That there was no pending criminal case against the complainant did not make the order against him any less an
order of arrest, contrary to the opinion of DILG.

On the other hand, the issuance of the warrant when there was before him no criminal case, but only a land dispute
as it is now being made to appear, only made it worse for the mayor, for it would then appear that he assumed a
judicial function which even a judge could not have done. All the more, therefore, respondent judge should not have
dismissed the criminal case against the mayor.

It cannot be pretended that Mayor Irisari merely intended to invite or summon Muñez to his office because he had
precisely done this the day before he issued the warrant of arrest, and he ordered the arrest of complainant because
the latter had refused to appear before him. The summons issued by Mayor Irisari shows clearly that he understood
the difference between a summons and a warrant of arrest.
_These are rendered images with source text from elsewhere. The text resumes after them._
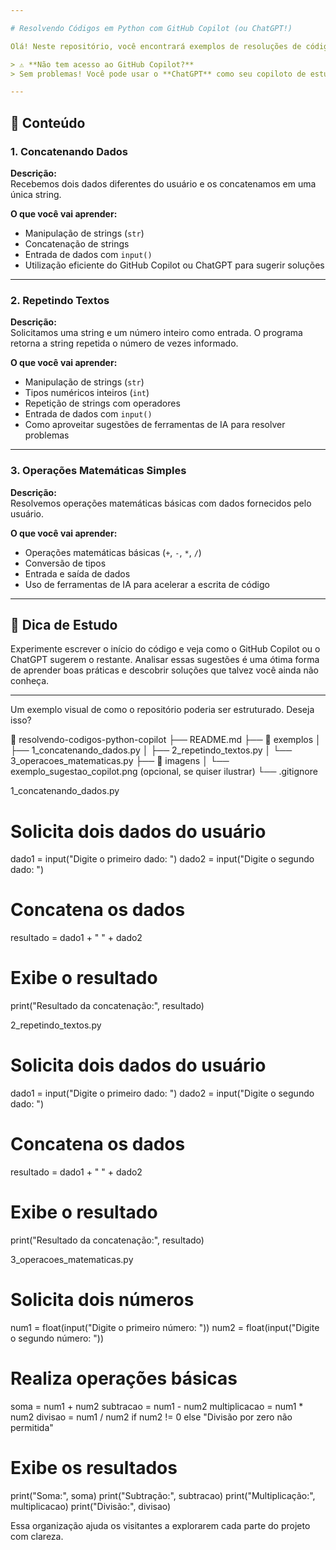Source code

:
 ```yaml
---

# Resolvendo Códigos em Python com GitHub Copilot (ou ChatGPT!)

Olá! Neste repositório, você encontrará exemplos de resoluções de códigos em **Python** utilizando o **GitHub Copilot**, uma ferramenta de inteligência artificial que sugere trechos de código enquanto você digita, facilitando o desenvolvimento.

> ⚠️ **Não tem acesso ao GitHub Copilot?**  
> Sem problemas! Você pode usar o **ChatGPT** como seu copiloto de estudos e obter as mesmas ideias e sugestões. O importante é aprender praticando!

---
```


## 📘 Conteúdo

### 1. Concatenando Dados

**Descrição:**  
Recebemos dois dados diferentes do usuário e os concatenamos em uma única string.

**O que você vai aprender:**
- Manipulação de strings (`str`)
- Concatenação de strings
- Entrada de dados com `input()`
- Utilização eficiente do GitHub Copilot ou ChatGPT para sugerir soluções

---

### 2. Repetindo Textos

**Descrição:**  
Solicitamos uma string e um número inteiro como entrada. O programa retorna a string repetida o número de vezes informado.

**O que você vai aprender:**
- Manipulação de strings (`str`)
- Tipos numéricos inteiros (`int`)
- Repetição de strings com operadores
- Entrada de dados com `input()`
- Como aproveitar sugestões de ferramentas de IA para resolver problemas

---

### 3. Operações Matemáticas Simples

**Descrição:**  
Resolvemos operações matemáticas básicas com dados fornecidos pelo usuário.

**O que você vai aprender:**
- Operações matemáticas básicas (`+`, `-`, `*`, `/`)
- Conversão de tipos
- Entrada e saída de dados
- Uso de ferramentas de IA para acelerar a escrita de código

---

## 🤖 Dica de Estudo

Experimente escrever o início do código e veja como o GitHub Copilot ou o ChatGPT sugerem o restante. Analisar essas sugestões é uma ótima forma de aprender boas práticas e descobrir soluções que talvez você ainda não conheça.

---

Um exemplo visual de como o repositório poderia ser estruturado. Deseja isso?

📁 resolvendo-codigos-python-copilot
├── README.md
├── 📁 exemplos
│   ├── 1_concatenando_dados.py
│   ├── 2_repetindo_textos.py
│   └── 3_operacoes_matematicas.py
├── 📁 imagens
│   └── exemplo_sugestao_copilot.png  (opcional, se quiser ilustrar)
└── .gitignore


1_concatenando_dados.py

# Solicita dois dados do usuário
dado1 = input("Digite o primeiro dado: ")
dado2 = input("Digite o segundo dado: ")

# Concatena os dados
resultado = dado1 + " " + dado2

# Exibe o resultado
print("Resultado da concatenação:", resultado)


2_repetindo_textos.py

# Solicita dois dados do usuário
dado1 = input("Digite o primeiro dado: ")
dado2 = input("Digite o segundo dado: ")

# Concatena os dados
resultado = dado1 + " " + dado2

# Exibe o resultado
print("Resultado da concatenação:", resultado)


3_operacoes_matematicas.py

# Solicita dois números
num1 = float(input("Digite o primeiro número: "))
num2 = float(input("Digite o segundo número: "))

# Realiza operações básicas
soma = num1 + num2
subtracao = num1 - num2
multiplicacao = num1 * num2
divisao = num1 / num2 if num2 != 0 else "Divisão por zero não permitida"

# Exibe os resultados
print("Soma:", soma)
print("Subtração:", subtracao)
print("Multiplicação:", multiplicacao)
print("Divisão:", divisao)

Essa organização ajuda os visitantes a explorarem cada parte do projeto com clareza.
The summons read:

Republic of the Philippines

Office of the Mayor



TO: Mr. Apolinario Muñez

Loreto, Agusan del Sur

G R E E T I N G S:

You are hereby demanded to appear before the Office of the Municipal Mayor on 27 December 1989 at
around 9:30 A.M. then and there to answer in an inquiry/investigation in connection with a certain
complaint of Mr. Tirso Amado lodged in this office.
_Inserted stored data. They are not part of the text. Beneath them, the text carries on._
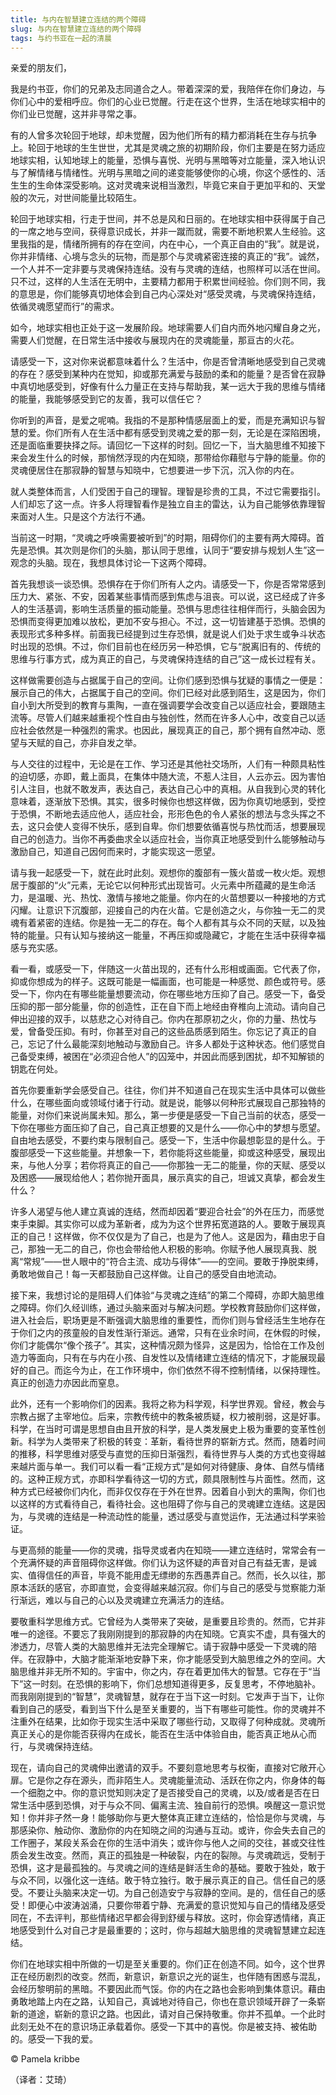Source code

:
 ```yaml
--- 
title: 与内在智慧建立连结的两个障碍￼ 
slug: 与内在智慧建立连结的两个障碍￼ 
tags: 与约书亚在一起的清晨
--- 
```

亲爱的朋友们，

我是约书亚，你们的兄弟及志同道合之人。带着深深的爱，我陪伴在你们身边，与你们心中的爱相呼应。你们的心业已觉醒。行走在这个世界，生活在地球实相中的你们业已觉醒，这并非寻常之事。

有的人曾多次轮回于地球，却未觉醒，因为他们所有的精力都消耗在生存与抗争上。轮回于地球的生生世世，尤其是灵魂之旅的初期阶段，你们主要是在努力适应地球实相，认知地球上的能量，恐惧与喜悦、光明与黑暗等对立能量，深入地认识与了解情绪与情绪性。光明与黑暗之间的递变能够使你的心境，你这个感性的、活生生的生命体深受影响。这对灵魂来说相当激烈，毕竟它来自于更加平和的、天堂般的次元，对世间能量比较陌生。

轮回于地球实相，行走于世间，并不总是风和日丽的。在地球实相中获得属于自己的一席之地与空间，获得意识成长，并非一蹴而就，需要不断地积累人生经验。这里我指的是，情绪所拥有的存在空间，内在中心，一个真正自由的“我”。就是说，你并非情绪、心境与念头的玩物，而是那个与灵魂紧密连接的真正的“我”。诚然，一个人并不一定非要与灵魂保持连结。没有与灵魂的连结，也照样可以活在世间。只不过，这样的人生活在无明中，主要精力都用于积累世间经验。你们则不同，我的意思是，你们能够真切地体会到自己内心深处对“感受灵魂，与灵魂保持连结，依循灵魂愿望而行”的需求。

如今，地球实相也正处于这一发展阶段。地球需要人们自内而外地闪耀自身之光，需要人们觉醒，在日常生活中接收与展现内在的灵魂能量，那亘古的火花。

请感受一下，这对你来说都意味着什么？生活中，你是否曾清晰地感受到自己灵魂的存在？感受到某种内在觉知，抑或那充满爱与鼓励的柔和的能量？是否曾在寂静中真切地感受到，好像有什么力量正在支持与帮助我，某一远大于我的思维与情绪的能量，我能够感受到它的友善，我可以信任它？

你听到的声音，是爱之呢喃。我指的不是那种情感层面上的爱，而是充满知识与智慧的爱。你们所有人在生活中都有感受到灵魂之爱的那一刻，无论是在深陷困境，还是面临重要抉择之际。请回忆一下这样的时刻。回忆一下，当大脑思维不知接下来会发生什么的时候，那悄然浮现的内在知晓，那带给你藉慰与宁静的能量。你的灵魂便居住在那寂静的智慧与知晓中，它想要进一步下沉，沉入你的内在。

就人类整体而言，人们受困于自己的理智。理智是珍贵的工具，不过它需要指引。人们却忘了这一点。许多人将理智看作是独立自主的雷达，认为自己能够依靠理智来面对人生。只是这个方法行不通。

当前这一时期，“灵魂之呼唤需要被听到”的时期，阻碍你们的主要有两大障碍。首先是恐惧。其次则是你们的头脑，那认同于思维，认同于“要安排与规划人生”这一观念的头脑。现在，我想具体讨论一下这两个障碍。

首先我想谈一谈恐惧。恐惧存在于你们所有人之内。请感受一下，你是否常常感到压力大、紧张、不安，因着某些事情而感到焦虑与沮丧。可以说，这已经成了许多人的生活基调，影响生活质量的振动能量。恐惧与思虑往往相伴而行，头脑会因为恐惧而变得更加难以放松，更加不安与担心。不过，这一切皆建基于恐惧。恐惧的表现形式多种多样。前面我已经提到过生存恐惧，就是说人们处于求生或争斗状态时出现的恐惧。不过，你们目前也在经历另一种恐惧，它与“脱离旧有的、传统的思维与行事方式，成为真正的自己，与灵魂保持连结的自己”这一成长过程有关。

这样做需要创造与占据属于自己的空间。让你们感到恐惧与犹疑的事情之一便是：展示自己的伟大，占据属于自己的空间。你们已经对此感到陌生，这是因为，你们自小到大所受到的教育与熏陶，一直在强调要学会改变自己以适应社会，要跟随主流等。尽管人们越来越重视个性自由与独创性，然而在许多人心中，改变自己以适应社会依然是一种强烈的需求。也因此，展现真正的自己，那个拥有自然冲动、愿望与天赋的自己，亦非自发之举。

与人交往的过程中，无论是在工作、学习还是其他社交场所，人们有一种颇具粘性的迫切感，亦即，戴上面具，在集体中随大流，不惹人注目，人云亦云。因为害怕引人注目，也就不敢发声，表达自己，表达自己心中的真相。从自我到心灵的转化意味着，逐渐放下恐惧。其实，很多时候你也想这样做，因为你真切地感到，受控于恐惧，不断地去适应他人，适应社会，形形色色的令人紧张的想法与念头挥之不去，这只会使人变得不快乐，感到自卑。你们想要依循喜悦与热忱而活，想要展现自己的创造力。当你不再委曲求全以适应社会，当你真正地感受到什么能够触动与激励自己，知道自己因何而来时，才能实现这一愿望。

请与我一起感受一下，就在此时此刻。观想你的腹部有一簇火苗或一枚火炬。观想居于腹部的“火”元素，无论它以何种形式出现皆可。火元素中所蕴藏的是生命活力，是温暖、光、热忱、激情与接地之能量。你内在的火苗想要以一种接地的方式闪耀。让意识下沉腹部，迎接自己的内在火苗。它是创造之火，与你独一无二的灵魂有着紧密的连结。你是独一无二的存在。每个人都有其与众不同的天赋，以及独特的能量。只有认知与接纳这一能量，不再压抑或隐藏它，才能在生活中获得幸福感与充实感。

看一看，或感受一下，伴随这一火苗出现的，还有什么形相或画面。它代表了你，抑或你想成为的样子。这既可能是一幅画面，也可能是一种感觉、颜色或符号。感受一下，你内在有哪些能量想要流动，你在哪些地方压抑了自己。感受一下，备受压抑的那一部分能量，你的创造性，正在自下而上地经由脊椎向上流动。请向自己伸出迎接的双手，以慈悲之心对待自己。你内在那原初之火，你的力量、热忱与爱，曾备受压抑。有时，你甚至对自己的这些品质感到陌生。你忘记了真正的自己，忘记了什么最能深刻地触动与激励自己。许多人都处于这种状态。他们感觉自己备受束缚，被困在“必须迎合他人”的囚笼中，并因此而感到困扰，却不知解锁的钥匙在何处。

首先你要重新学会感受自己。往往，你们并不知道自己在现实生活中具体可以做些什么，在哪些面向或领域付诸于行动。就是说，能够以何种形式展现自己那独特的能量，对你们来说尚属未知。那么，第一步便是感受一下自己当前的状态，感受一下你在哪些方面压抑了自己，自己真正想要的又是什么——你心中的梦想与愿望。自由地去感受，不要约束与限制自己。感受一下，生活中你最想彰显的是什么。于腹部感受一下这些能量。并想象一下，若你能将这些能量，抑或这种感受，展现出来，与他人分享；若你将真正的自己——你那独一无二的能量，你的天赋、感受以及困惑——展现给他人；若你抛开面具，展示真实的自己，坦诚又真挚，都会发生什么？

许多人渴望与他人建立真诚的连结，然而却因着“要迎合社会”的外在压力，而感觉束手束脚。其实你可以成为革新者，成为为这个世界拓宽道路的人。要敢于展现真正的自己！这样做，你不仅仅是为了自己，也是为了他人。这是因为，藉由忠于自己，那独一无二的自己，你也会带给他人积极的影响。你赋予他人展现真我、脱离“常规”——世人眼中的“符合主流、成功与得体”——的空间。要敢于挣脱束缚，勇敢地做自己！每一天都鼓励自己这样做。让自己的感受自由地流动。

接下来，我想讨论的是阻碍人们体验“与灵魂之连结”的第二个障碍，亦即大脑思维之障碍。你们久经训练，通过头脑来面对与解决问题。学校教育鼓励你们这样做，进入社会后，职场更是不断强调大脑思维的重要性，而你们则与曾经活生生地存在于你们之内的孩童般的自发性渐行渐远。通常，只有在业余时间，在休假的时候，你们才能偶尔“像个孩子”。其实，这种情况颇为怪异，这是因为，恰恰在工作及创造力等面向，只有在与内在小孩、自发性以及情绪建立连结的情况下，才能展现最好的自己。而迄今为止，在工作环境中，你们依然不得不控制情绪，以保持理性。真正的创造力亦因此而窒息。

此外，还有一个影响你们的因素。我将之称为科学观，科学世界观。曾经，教会与宗教占据了主宰地位。后来，宗教传统中的教条被质疑，权力被削弱，这是好事。科学，在当时可谓是思想自由且开放的科学，是人类发展史上极为重要的变革性创新。科学为人类带来了积极的转变：革新，看待世界的崭新方式。然而，随着时间的推移，科学思维对感受与直觉的压抑日渐强烈，看待世界与人类的方式也变得越来越片面与单一。我们可以看一看“正规方式”是如何对待健康、身体、自然与情绪的。这种正规方式，亦即科学看待这一切的方式，颇具限制性与片面性。然而，这种方式已经被你们内化，而非仅仅存在于外在世界。因着自小到大的熏陶，你们也以这样的方式看待自己，看待社会。这也阻碍了你与自己的灵魂建立连结。这是因为，与灵魂的连结是一种流动性的能量，透过感受与直觉运作，无法通过科学来验证。

与更高频的能量——你的灵魂，指导灵或者内在知晓——建立连结时，常常会有一个充满怀疑的声音阻碍你这样做。你们认为这怀疑的声音对自己有益无害，是诚实、值得信任的声音，毕竟不能用虚无缥缈的东西愚弄自己。然而，长久以往，那原本活跃的感官，亦即直觉，会变得越来越沉寂。你们与自己的感受与觉察能力渐行渐远，难以与自己的心以及灵魂建立充满活力的连结。

要敬重科学思维方式。它曾经为人类带来了突破，是重要且珍贵的。然而，它并非唯一的途径。不要忘了我刚刚提到的那寂静的内在知晓。它真实不虚，具有强大的渗透力，尽管人类的大脑思维并无法完全理解它。请于寂静中感受一下灵魂的陪伴。在寂静中，大脑才能渐渐地安静下来，你才能感受到大脑思维之外的空间。大脑思维并非无所不知的。宇宙中，你之内，存在着更加伟大的智慧。它存在于“当下”这一时刻。在恐惧的影响下，你们总想知道得更多，反复思考，不停地脑补。而我刚刚提到的“智慧”，灵魂智慧，就存在于当下这一时刻。它发声于当下，让你看到自己的感受，看到当下什么是至关重要的，当下有哪些可能性。你的灵魂并不注重外在结果，比如你于现实生活中采取了哪些行动，又取得了何种成就。灵魂所真正关心的是你能否获得内在成长，能否在生活中体验自由，能否真正地从心而行，与灵魂保持连结。

现在，请向自己的灵魂伸出邀请的双手。不要刻意地思考与权衡，直接对它敞开心扉。它是你之存在源头，而非陌生人。灵魂能量流动、活跃在你之内，你身体的每一个细胞之中。你的意识觉知则决定了是否接受自己的灵魂，以及/或者是否在日常生活中感到恐惧，对于与众不同、偏离主流、独自前行的恐惧。唤醒这一意识觉知！你并非孑然一身！能够助你与更大整体真正建立连结的，恰恰是你与灵魂，与那感染你、触动你、激励你的内在知晓之间的沟通与互动。或许，你会失去自己的工作圈子，某段关系会在你的生活中消失；或许你与他人之间的交往，甚或交往性质会发生改变。然而，真正的孤独是一种破裂，内在的裂隙。与灵魂疏远，受制于恐惧，这才是最孤独的。与灵魂之间的连结是鲜活生命的基础。要敢于独处，敢于与众不同，以强化这一连结。敢于特立独行。敢于展示真正的自己。信任自己的感受。不要让头脑来决定一切。为自己创造安宁与寂静的空间。是的，信任自己的感受！即便心中波涛汹涌，只要你带着宁静、充满爱的意识觉知与自己的情绪及感受同在，不去评判，那些情绪迟早都会得到舒缓与释放。这时，你会穿透情绪，真正地感受到什么对自己才是最重要的；这时，你与超越大脑思维的灵魂智慧建立起连结。

你们在地球实相中所做的一切是至关重要的。你们正在创造不同。如今，这个世界正在经历剧烈的改变。然而，新意识，新意识之光的诞生，也伴随有困惑与混乱，会经历黎明前的黑暗。不要因此而气馁。你的内在之路也会影响到集体意识。藉由勇敢地踏上内在之路，认知自己，真诚地对待自己，你也在意识领域开辟了一条崭新的道途，崭新的意识之路。也因此，请对自己保持敬重。你并不孤单。一个此时此刻无处不在的意识场正承载着你。感受一下其中的喜悦。你是被支持、被佑助的。感受一下我的爱。

© Pamela kribbe

（译者：艾琦）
PLEASE FAIL NOT under the penalty of the law.

Loreto, Agusan del Sur, Philippines.

Municipal Mayor

Indeed, respondent had previously denied the motion to dismiss which the accused Mayor Irisari had filed on the
ground that the authority (B.P. Blg. 337, § 143[3]) invoked by him as basis for his warrant of arrest had been
abrogated by the Constitution. He subsequently reversed himself on the ground that the decision of the DILG,
finding Mayor Irisari not guilty, "must be respected." He said, "Courts are not bound by findings of administrative
agencies like the DILG as in this case if such findings are tainted with unfairness and there is arbitrary action or
palpable serious error." Since the DILG decision was not so tainted, "therefore, it must be respected."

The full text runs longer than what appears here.